Isso por definição não é vilanesco. E, por mais que seja uma anti-heroína, essa história não alimenta os defeitos da personagem que são os defeitos que marcam ela como vilã.

Cruella zomba da previsibilidade de pessoas malignas. O que é curioso, pois ela é bem imprevisível.

Cruella em suas encarnações anteriores é retratada como, acima de tudo, uma mulher sem absolutamente nenhuma empatia. Ela apaga seu cigarro na comida dos outros. Não dá ouvidos a nada que não seja sobre ela. Ela se sente no direito de tomar tudo o que é dos outros por dinheiro ou roubo. Ela trata seus empregados como menos que humanos. E vê nos animais somente matéria-prima para casacos de pele. Ela é completamente narcisista, e vive com o único objetivo de estar bonita e elegante. O mundo de Cruella gira em torno de si mesma, e por isso ela é capaz de matar e esfolar o animal de estimação de uma suposta amiga por um casaco. Pois não existe vida ou código ético que seja um real obstáculo para sua vaidade e seu capricho estético.

Essas características acima descritas estão no filme, mas não são as características de Cruella. São as características da Baronesa, a inimiga mortal de Cruella e a antagonista do filme. Aquela que Cruella destruiu.

A Cruella do filme-solo é empática.
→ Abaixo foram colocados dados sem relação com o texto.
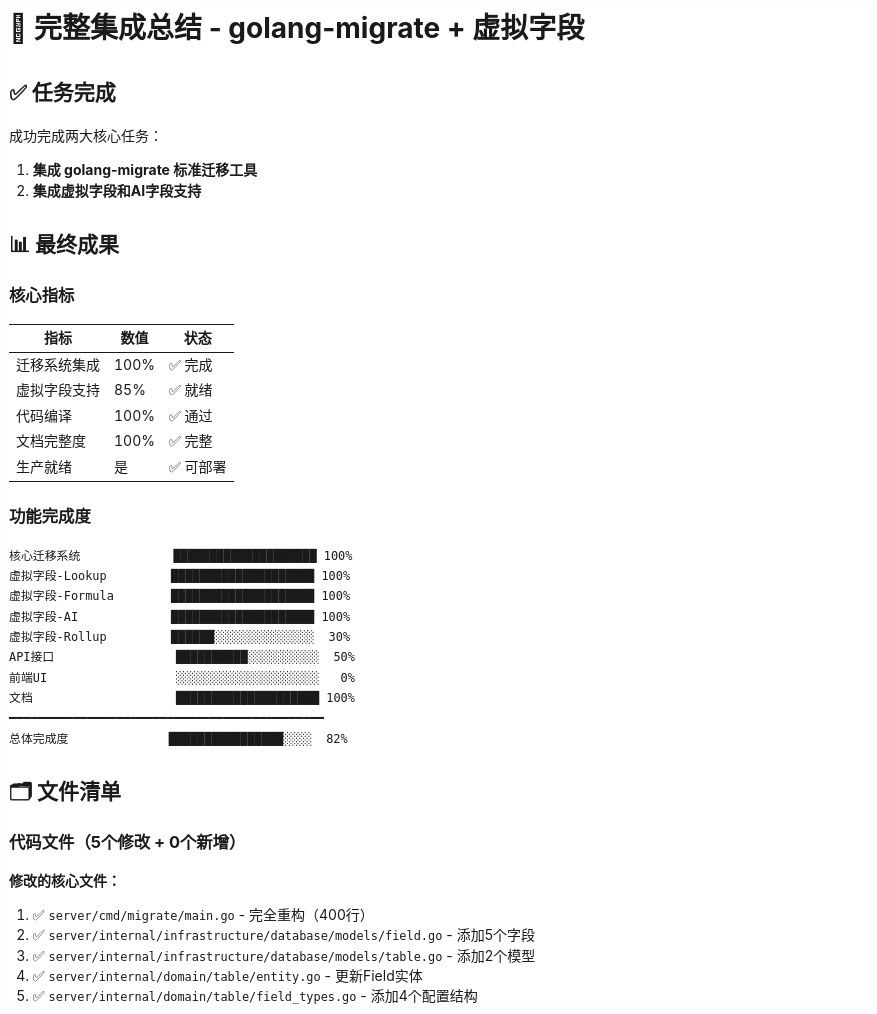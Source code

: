 # 🎉 完整集成总结 - golang-migrate + 虚拟字段

## ✅ 任务完成

成功完成两大核心任务：

1. **集成 golang-migrate 标准迁移工具**
2. **集成虚拟字段和AI字段支持**

## 📊 最终成果

### 核心指标

| 指标 | 数值 | 状态 |
|------|------|------|
| 迁移系统集成 | 100% | ✅ 完成 |
| 虚拟字段支持 | 85% | ✅ 就绪 |
| 代码编译 | 100% | ✅ 通过 |
| 文档完整度 | 100% | ✅ 完整 |
| 生产就绪 | 是 | ✅ 可部署 |

### 功能完成度

```
核心迁移系统             ████████████████████ 100%
虚拟字段-Lookup         ████████████████████ 100%
虚拟字段-Formula        ████████████████████ 100%
虚拟字段-AI             ████████████████████ 100%
虚拟字段-Rollup         ██████░░░░░░░░░░░░░░  30%
API接口                 ██████████░░░░░░░░░░  50%
前端UI                  ░░░░░░░░░░░░░░░░░░░░   0%
文档                    ████████████████████ 100%
━━━━━━━━━━━━━━━━━━━━━━━━━━━━━━━━━━━━━━━━━━━━
总体完成度              ████████████████░░░░  82%
```

## 🗂️ 文件清单

### 代码文件（5个修改 + 0个新增）

**修改的核心文件：**
1. ✅ `server/cmd/migrate/main.go` - 完全重构（400行）
2. ✅ `server/internal/infrastructure/database/models/field.go` - 添加5个字段
3. ✅ `server/internal/infrastructure/database/models/table.go` - 添加2个模型
4. ✅ `server/internal/domain/table/entity.go` - 更新Field实体
5. ✅ `server/internal/domain/table/field_types.go` - 添加4个配置结构
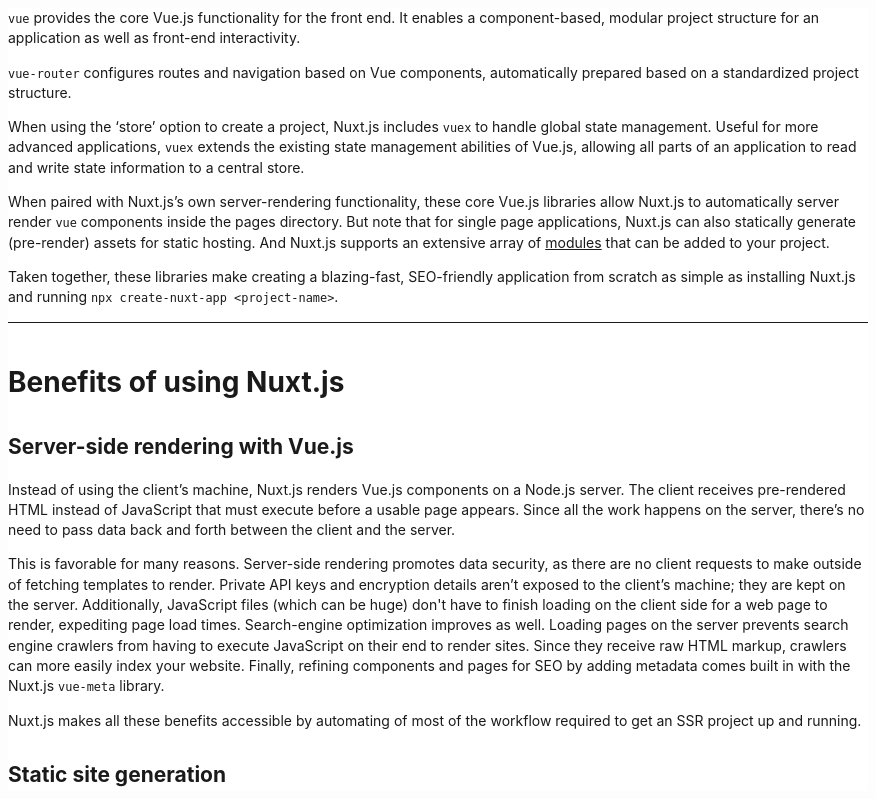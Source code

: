 `vue` provides the core Vue.js functionality for the front end. It enables a
component-based, modular project structure for an application as well as
front-end interactivity.

`vue-router` configures routes and navigation based on Vue components,
automatically prepared based on a standardized project structure.

When using the ‘store’ option to create a project, Nuxt.js includes `vuex` to
handle global state management. Useful for more advanced applications, `vuex`
extends the existing state management abilities of Vue.js, allowing all parts of
an application to read and write state information to a central store.

When paired with Nuxt.js’s own server-rendering functionality, these core Vue.js
libraries allow Nuxt.js to automatically server render `vue` components inside
the pages directory. But note that for single page applications, Nuxt.js can
also statically generate (pre-render) assets for static hosting. And Nuxt.js
supports an extensive array of [modules](https://nuxtjs.org/guide/modules/) that
can be added to your project.

Taken together, these libraries make creating a blazing-fast, SEO-friendly
application from scratch as simple as installing Nuxt.js and running
`npx create-nuxt-app <project-name>`.

---

# Benefits of using Nuxt.js

## Server-side rendering with Vue.js

Instead of using the client’s machine, Nuxt.js renders Vue.js components on a
Node.js server. The client receives pre-rendered HTML instead of JavaScript that
must execute before a usable page appears. Since all the work happens on the
server, there’s no need to pass data back and forth between the client and the
server.

This is favorable for many reasons. Server-side rendering promotes data
security, as there are no client requests to make outside of fetching templates
to render. Private API keys and encryption details aren’t exposed to the
client’s machine; they are kept on the server. Additionally, JavaScript files
(which can be huge) don't have to finish loading on the client side for a web
page to render, expediting page load times. Search-engine optimization improves
as well. Loading pages on the server prevents search engine crawlers from having
to execute JavaScript on their end to render sites. Since they receive raw HTML
markup, crawlers can more easily index your website. Finally, refining
components and pages for SEO by adding metadata comes built in with the Nuxt.js
`vue-meta` library.

Nuxt.js makes all these benefits accessible by automating of most of the
workflow required to get an SSR project up and running.

## Static site generation

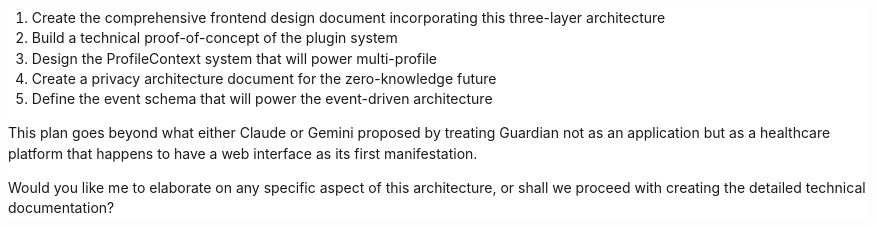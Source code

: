   1. Create the comprehensive frontend design document incorporating this three-layer architecture
  2. Build a technical proof-of-concept of the plugin system
  3. Design the ProfileContext system that will power multi-profile
  4. Create a privacy architecture document for the zero-knowledge future
  5. Define the event schema that will power the event-driven architecture

  This plan goes beyond what either Claude or Gemini proposed by treating Guardian not as an application but as
  a healthcare platform that happens to have a web interface as its first manifestation.

  Would you like me to elaborate on any specific aspect of this architecture, or shall we proceed with creating
  the detailed technical documentation?


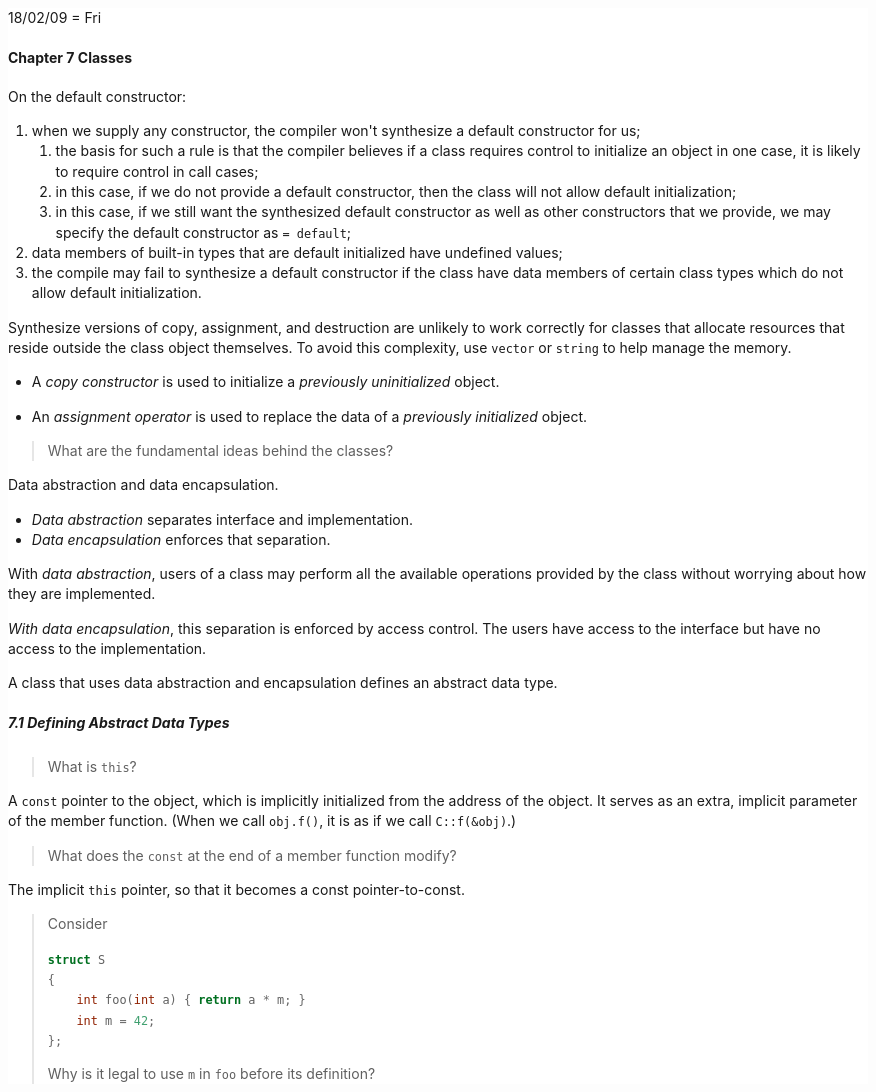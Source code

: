 18/02/09 = Fri

#### Chapter 7 Classes

On the default constructor:

1. when we supply any constructor, the compiler won't synthesize a default constructor for us;
   1. the basis for such a rule is that the compiler believes if a class requires control to initialize an object in one case, it is likely to require control in call cases;
   2. in this case, if we do not provide a default constructor, then the class will not allow default initialization;
   3. in this case, if we still want the synthesized default constructor as well as other constructors that we provide, we may specify the default constructor as `= default`;
2. data members of built-in types that are default initialized have undefined values;
3. the compile may fail to synthesize a default constructor if the class have data members of certain class types which do not allow default initialization.

Synthesize versions of copy, assignment, and destruction are unlikely to work correctly for classes that allocate resources that reside outside the class object themselves. To avoid this complexity, use `vector` or `string` to help manage the memory.

- A *copy constructor* is used to initialize a *previously uninitialized* object.


- An *assignment operator* is used to replace the data of a *previously initialized* object.

> What are the fundamental ideas behind the classes?

Data abstraction and data encapsulation.

- *Data abstraction* separates interface and implementation.
- *Data encapsulation* enforces that separation.

With *data abstraction*, users of a class may perform all the available operations provided by the class without worrying about how they are implemented. 

*With data encapsulation*, this separation is enforced by access control. The users have access to the interface but have no access to the implementation.

A class that uses data abstraction and encapsulation defines an abstract data type.

##### 7.1 Defining Abstract Data Types

> What is `this`?

A `const` pointer to the object, which is implicitly initialized from the address of the object. It serves as an extra, implicit parameter of the member function. (When we call `obj.f()`, it is as if we call `C::f(&obj)`.)

> What does the `const` at the end of a member function modify?

The implicit `this` pointer, so that it becomes a const pointer-to-const.

> Consider
>
> ```c++
> struct S
> {
>     int foo(int a) { return a * m; }
>     int m = 42;
> };
> ```
>
> Why is it legal to use `m` in `foo` before its definition?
Quando ela trata seus amigos com desdém, ela se arrepende e se desculpa com eles. O filme retrata a relação dela com Jasper e Horace como uma relação de família, de três amigos que cresceram juntos. Enquanto nos outros filmes é uma relação de patrão-empregado clara. Ela também é uma mulher que é empática com cachorros, ela mesma adotou um cachorro no começo do filme que foi consistentemente mais que um animal de estimação, um amigo e um parceiro de vida para ela ao longo do filme inteiro.

Ela é compreensiva ao contexto. Ela sabe que não é culpa dos dálmatas que sua mãe morreu. Então ela não guarda rancor nenhum dos animais, e inclusive adota eles depois que manda sua dona pra cadeia.

Os defeitos de Cruella, que existem, são: ela é arrogante. Ela acha que ela é um gênio, uma mente brilhante para quem o mundo não abriu portas o suficiente e deveria abrir à força. Ela é violenta e impulsiva. Apelando pra força bruta quando sai do sério. Ela tem dificuldades de controlar seu lado selvagem, e se diverte quando ele não está contido.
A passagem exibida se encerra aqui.